Dessner, St. Carolyn by the Sea

Composition : 2011.
Création : 22 octobre 2011 au SONiC Festival (Winter Garden, New York), par Bryce et Aaron Dessner (guitares) et l’American Composers Orchestra dirigés par George Manahan.
Commande : American Composers Orchestra avec le soutien de LVMH Moët Hennessy Louis Vuitton, Muziekgebouw Frits Philips Eindhoven et le Holland Festival.

Musicien américain présent sur les scènes internationales depuis une vingtaine d’années, Bryce Dessner ne cesse de confirmer au public ses qualités de guitariste et de compositeur. Son style musical singulier s’inspire notamment des compositeurs américains de musique minimaliste comme Philip Glass, Steve Reich, La Monte Young, mais aussi d’autres esthétiques plus difficiles à caractériser comme celles de Glenn Branca, Morton Feldman, ou encore des compositeurs européens plus reconnus comme Béla Bartók ou Benjamin Britten.

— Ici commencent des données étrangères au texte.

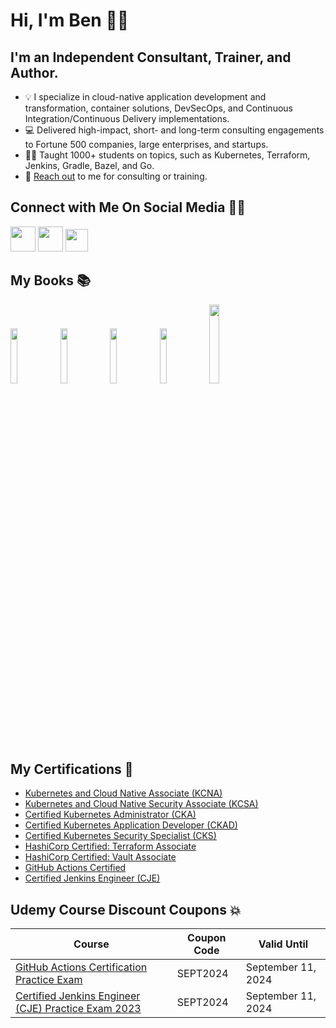 # Hi, I'm Ben 👋🏻

## **I'm an Independent Consultant, Trainer, and Author.**

* 💡 I specialize in cloud-native application development and transformation, container solutions, DevSecOps, and Continuous Integration/Continuous Delivery implementations.
* 💻 Delivered high-impact, short- and long-term consulting engagements to Fortune 500 companies, large enterprises, and startups.
* 👨‍🏫 Taught 1000+ students on topics, such as Kubernetes, Terraform, Jenkins, Gradle, Bazel, and Go.
* 📩 [Reach out](mailto:benjamin.muschko@automatedascent.com) to me for consulting or training.

## Connect with Me On Social Media 🤝🏻

<a href="https://www.linkedin.com/in/benjaminmuschko/"><img src="https://img.icons8.com/color/96/000000/linkedin.png"  width="40" height="40"></a>
<a href="https://twitter.com/bmuschko"><img src="https://img.icons8.com/color/96/000000/twitter.png" width="40" height="40"></a>
<a href="https://techhub.social/@bmuschko"><img src="https://img.icons8.com/external-tal-revivo-color-tal-revivo/96/null/external-mastodon-is-an-online-self-hosted-social-media-and-social-networking-service-logo-color-tal-revivo.png" width="36" height="36"></a>

##  My Books 📚

<a href="https://amzn.to/39KqVxP"><img src="https://automatedascent.com/images/books/cka-study-guide.jpg" style="width: 15%;"></a>
<a href="https://www.amazon.com/Certified-Kubernetes-Security-Specialist-Depth/dp/1098132971/"><img src="https://automatedascent.com/images/books/cks-study-guide.jpg" style="width: 15%;"></a>
<a href="https://amzn.to/3ncOy5k"><img src="https://automatedascent.com/images/books/ckad-study-guide.jpg" style="width: 15%;"></a>
<a href="https://www.amazon.com/Certified-Kubernetes-Application-Developer-Study-ebook/dp/B0D4X23FSY"><img src="https://automatedascent.com/images/books/ckad-study-guide-2nd.jpg" style="width: 15%;"></a>
<a href="https://amzn.to/3xNUTJ9"><img src="https://automatedascent.com/images/books/gradle-in-action.jpg" style="width: 18%;"></a>

##  My Certifications 🏅

* [Kubernetes and Cloud Native Associate (KCNA)](https://www.credly.com/badges/2cc07969-f289-4dac-bb57-f154901b0c22)
* [Kubernetes and Cloud Native Security Associate (KCSA)](https://www.credly.com/badges/6040361d-481e-4c5a-9243-806d4d416e5f)
* [Certified Kubernetes Administrator (CKA)](https://www.credly.com/badges/9a599e63-6155-422e-b169-8eaaed5369ab)
* [Certified Kubernetes Application Developer (CKAD)](https://www.credly.com/badges/98ba0895-b669-47d5-8206-50b7223940e3)
* [Certified Kubernetes Security Specialist (CKS)](https://www.credly.com/badges/24cb66c7-74ac-461a-95a4-d272d42bfdaa)
* [HashiCorp Certified: Terraform Associate](https://www.credly.com/badges/d571af1f-3557-4170-977f-84c0dd4d1c7a)
* [HashiCorp Certified: Vault Associate](https://www.credly.com/badges/7e935870-6de7-46e2-8956-78bb2009041e)
* [GitHub Actions Certified](https://www.credly.com/badges/96b903c0-8709-48d9-a2a2-6879695c256a)
* [Certified Jenkins Engineer (CJE)](https://certificates.cloudbees.com/cd0e3338-9080-416b-aba2-3f75f9fe349f)

## Udemy Course Discount Coupons 💥

| Course      | Coupon Code | Valid Until |
| ----------- | ----------- | ----------- |
| [GitHub Actions Certification Practice Exam](https://www.udemy.com/course/github-actions-certification-practice-exam/) | SEPT2024 | September 11, 2024 |
| [Certified Jenkins Engineer (CJE) Practice Exam 2023](https://www.udemy.com/course/certified-jenkins-engineer-practice-exam/) | SEPT2024 | September 11, 2024 |
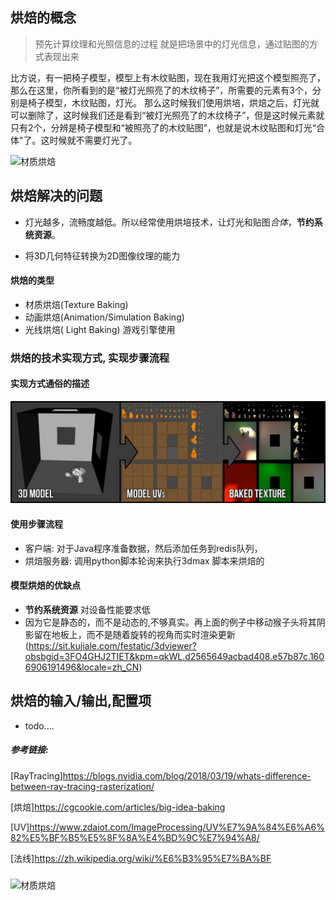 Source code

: ## 烘焙的概念

> 预先计算纹理和光照信息的过程 就是把场景中的灯光信息，通过贴图的方式表现出来

比方说，有一把椅子模型，模型上有木纹贴图，现在我用灯光把这个模型照亮了，那么在这里，你所看到的是“被灯光照亮了的木纹椅子”，所需要的元素有3个，分别是椅子模型，木纹贴图，灯光。
那么这时候我们使用烘培，烘焙之后，灯光就可以删除了，这时候我们还是看到“被灯光照亮了的木纹椅子”，但是这时候元素就只有2个，分辨是椅子模型和“被照亮了的木纹贴图”，也就是说木纹贴图和灯光“合体"了。这时候就不需要灯光了。

![材质烘焙](./bak/texture_bak.gif '材质烘焙')


## 烘焙解决的问题

- 灯光越多，流畅度越低。所以经常使用烘培技术，让灯光和贴图*合体*，**节约系统资源**。

- 将3D几何特征转换为2D图像纹理的能力

#### 烘焙的类型

- 材质烘焙(Texture Baking)
- 动画烘焙(Animation/Simulation Baking)
- 光线烘焙( Light Baking) 游戏引擎使用

### 烘焙的技术实现方式, 实现步骤流程

#### 实现方式通俗的描述
![材质烘焙](./bak/baking_procedure.jpg '烘焙过程')

 
#### 使用步骤流程

- 客户端: 对于Java程序准备数据，然后添加任务到redis队列，
- 烘焙服务器: 调用python脚本轮询来执行3dmax 脚本来烘焙的


#### 模型烘焙的优缺点
- **节约系统资源** 对设备性能要求低
- 因为它是静态的，而不是动态的,不够真实。再上面的例子中移动猴子头将其阴影留在地板上，而不是随着旋转的视角而实时渲染更新(https://sit.kujiale.com/festatic/3dviewer?obsbgid=3FO4GHJ2TIET&kpm=qkWL.d2565649acbad408.e57b87c.1606906191496&locale=zh_CN)


## 烘焙的输入/输出,配置项
- todo....


##### 参考链接:

[RayTracing]https://blogs.nvidia.com/blog/2018/03/19/whats-difference-between-ray-tracing-rasterization/

[烘焙]https://cgcookie.com/articles/big-idea-baking

[UV]https://www.zdaiot.com/ImageProcessing/UV%E7%9A%84%E6%A6%82%E5%BF%B5%E5%8F%8A%E4%BD%9C%E7%94%A8/

[法线]https://zh.wikipedia.org/wiki/%E6%B3%95%E7%BA%BF


##### 

![材质烘焙](./bak/raytrace.gif '实时光线追踪') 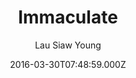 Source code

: ---
title: Immaculate
github: 'https://github.com/siawyoung/immaculate'
demo: 'https://cdn.ampproject.org/c/siawyoung.com/immaculate/'
author: Lau Siaw Young
ssg:
  - Jekyll
cms:
  - No Cms
date: 2016-03-30T07:48:59.000Z
github_branch: master
description: 'A beautiful, fast, AMP-compliant Jekyll theme based on Tufte CSS.'
stale: true
--- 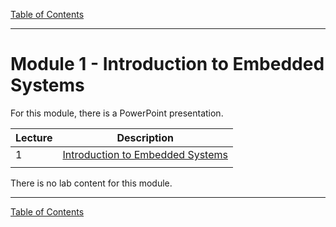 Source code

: [Table of Contents](/README.md)

---

# Module 1 - Introduction to Embedded Systems

For this module, there is a PowerPoint presentation.

| Lecture | Description |
| - | - |
| 1 | [Introduction to Embedded Systems](./Module_1.pptx) |
| |

There is no lab content for this module.

---

[Table of Contents](/README.md)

Bryce Dessner commence sa formation musicale par la musique classique et l’apprentissage de la flûte traversière, avant de se consacrer rapidement à un tout autre univers, lorsqu’il créé en 1999, avec son frère jumeau Aaron, le groupe de rock indépendant The National (groupe encore actif aujourd’hui).

Pour lui, l’influence par les musiques actuelles dans ses compositions est évidente : «Pour n’importe quel musicien classique né après 1960, la musique qui les entoure est la musique actuelle.» Il ajoute : «Vous trouvez [les associations entre musiques actuelles et savantes] dans de nombreux cas : des musiciens rock finissent par aller vers le classique, ou des compositeurs très académiques écrivent des paroles pour Bob Dylan. Vous trouvez toutes sortes de cas de ce genre. Quelqu’un comme moi ou Jonny Greenwood, nous faisons partie d’une nouvelle génération de compositeurs où notre éducation, notre passé, nos intérêts sont si divers que vous ne pouvez plus dire “oh, c’est le mec du groupe de rock qui écrit de la musique classique”. Vous devez dire le contraire : Jonny Greenwood était un violoniste classique qui est devenu le guitariste de Radiohead. Mais la musique qui l’intéresse est toujours Penderecki et Ligeti.»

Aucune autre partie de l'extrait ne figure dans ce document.